Thursday, March 31, 2011

Reflection on my group presentation

     For my group presentation, we had a larger group than the others. In this way, it was harder to meet all at once, so we focused on emailing each other. We had a great powerpoint presentation with our individual notes submitted to one of the classmates. I enjoyed our presentation especially because I observed how six different theorists came together, or apart, all at once. It was good to be refreshed with information in a summarized way, and have the experience of teaching a whole class. It was interesting to speak out and hear so many different opinions and conclusions from both these theorists and the class all at once.

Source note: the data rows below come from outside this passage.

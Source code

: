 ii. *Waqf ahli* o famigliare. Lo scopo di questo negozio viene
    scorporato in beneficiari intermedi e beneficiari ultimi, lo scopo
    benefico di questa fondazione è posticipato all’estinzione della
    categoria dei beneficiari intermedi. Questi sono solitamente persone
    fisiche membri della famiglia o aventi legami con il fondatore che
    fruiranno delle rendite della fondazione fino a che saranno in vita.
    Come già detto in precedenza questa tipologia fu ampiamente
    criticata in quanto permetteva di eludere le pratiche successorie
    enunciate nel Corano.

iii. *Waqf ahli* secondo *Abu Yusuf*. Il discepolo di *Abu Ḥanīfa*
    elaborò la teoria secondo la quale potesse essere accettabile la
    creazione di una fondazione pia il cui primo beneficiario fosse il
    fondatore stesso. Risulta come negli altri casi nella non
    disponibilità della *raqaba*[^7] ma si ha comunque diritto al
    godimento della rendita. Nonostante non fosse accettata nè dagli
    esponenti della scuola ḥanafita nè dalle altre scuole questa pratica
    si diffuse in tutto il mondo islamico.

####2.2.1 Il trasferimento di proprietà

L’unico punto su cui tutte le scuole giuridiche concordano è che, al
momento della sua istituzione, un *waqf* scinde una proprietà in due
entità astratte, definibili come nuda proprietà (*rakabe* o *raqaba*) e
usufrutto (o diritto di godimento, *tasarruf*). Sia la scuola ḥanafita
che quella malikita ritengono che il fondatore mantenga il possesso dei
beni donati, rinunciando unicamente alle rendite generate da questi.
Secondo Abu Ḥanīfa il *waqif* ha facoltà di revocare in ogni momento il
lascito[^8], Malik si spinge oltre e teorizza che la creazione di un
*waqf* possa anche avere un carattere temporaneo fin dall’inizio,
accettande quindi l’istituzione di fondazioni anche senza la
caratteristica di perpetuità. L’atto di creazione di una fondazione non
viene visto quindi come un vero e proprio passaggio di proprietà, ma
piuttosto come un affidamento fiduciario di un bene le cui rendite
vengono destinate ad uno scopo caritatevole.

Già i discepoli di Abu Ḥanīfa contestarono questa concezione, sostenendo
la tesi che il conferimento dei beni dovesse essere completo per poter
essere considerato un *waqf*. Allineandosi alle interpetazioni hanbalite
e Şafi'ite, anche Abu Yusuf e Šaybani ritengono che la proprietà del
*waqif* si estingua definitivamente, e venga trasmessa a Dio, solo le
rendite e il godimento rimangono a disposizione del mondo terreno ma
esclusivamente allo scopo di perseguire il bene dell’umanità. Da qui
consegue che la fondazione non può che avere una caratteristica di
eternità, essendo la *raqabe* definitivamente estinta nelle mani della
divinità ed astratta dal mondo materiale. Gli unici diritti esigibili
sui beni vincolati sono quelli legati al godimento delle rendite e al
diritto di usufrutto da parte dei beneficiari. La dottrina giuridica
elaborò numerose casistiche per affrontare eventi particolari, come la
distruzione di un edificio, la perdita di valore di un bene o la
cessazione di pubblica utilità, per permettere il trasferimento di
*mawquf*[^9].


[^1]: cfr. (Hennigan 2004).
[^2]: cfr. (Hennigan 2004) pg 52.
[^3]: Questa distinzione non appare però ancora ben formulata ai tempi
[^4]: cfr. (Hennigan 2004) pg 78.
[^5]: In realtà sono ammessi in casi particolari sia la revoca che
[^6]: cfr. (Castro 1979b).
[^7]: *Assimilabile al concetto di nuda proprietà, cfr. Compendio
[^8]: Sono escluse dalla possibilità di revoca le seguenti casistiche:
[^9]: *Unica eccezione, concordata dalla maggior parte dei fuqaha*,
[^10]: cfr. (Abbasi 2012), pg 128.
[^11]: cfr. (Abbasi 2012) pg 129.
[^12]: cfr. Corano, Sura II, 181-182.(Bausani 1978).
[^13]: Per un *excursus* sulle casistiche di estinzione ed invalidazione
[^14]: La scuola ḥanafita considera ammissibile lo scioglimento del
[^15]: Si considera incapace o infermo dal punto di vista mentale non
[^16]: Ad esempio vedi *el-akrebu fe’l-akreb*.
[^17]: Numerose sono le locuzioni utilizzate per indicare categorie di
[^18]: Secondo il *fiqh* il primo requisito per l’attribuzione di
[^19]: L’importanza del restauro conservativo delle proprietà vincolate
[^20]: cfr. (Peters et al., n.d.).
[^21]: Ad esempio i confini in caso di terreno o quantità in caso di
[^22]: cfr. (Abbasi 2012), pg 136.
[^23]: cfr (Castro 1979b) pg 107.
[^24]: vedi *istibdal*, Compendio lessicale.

    Jean-Paul Sartre, the focus of my part in the presentation, was an interesting man to go in depth with. I realized, as did the people that study him, that he does not exactly answer his own question, "why write"? But instead he beats around the bush, lending to his purpose of having meaning end in the reader, not the author. In fact, this might be his subconscious effort to help us understand that we have to make the meaning "exist" by reading even his own open ended theory.
     One of the most interesting things I found is a point that Sartre makes about art and how he relates it to writing. He says that "we never receive from it that gaity of love. We put them into it," a subjective discovery. Since the art piece comes from the depths of our heart, we will never find anything but ourselves in it. He then relates it to reading in which "the author does not see the words as the reader does since he knows them before writing them down." He only "projects." This is an interesting statement to ponder.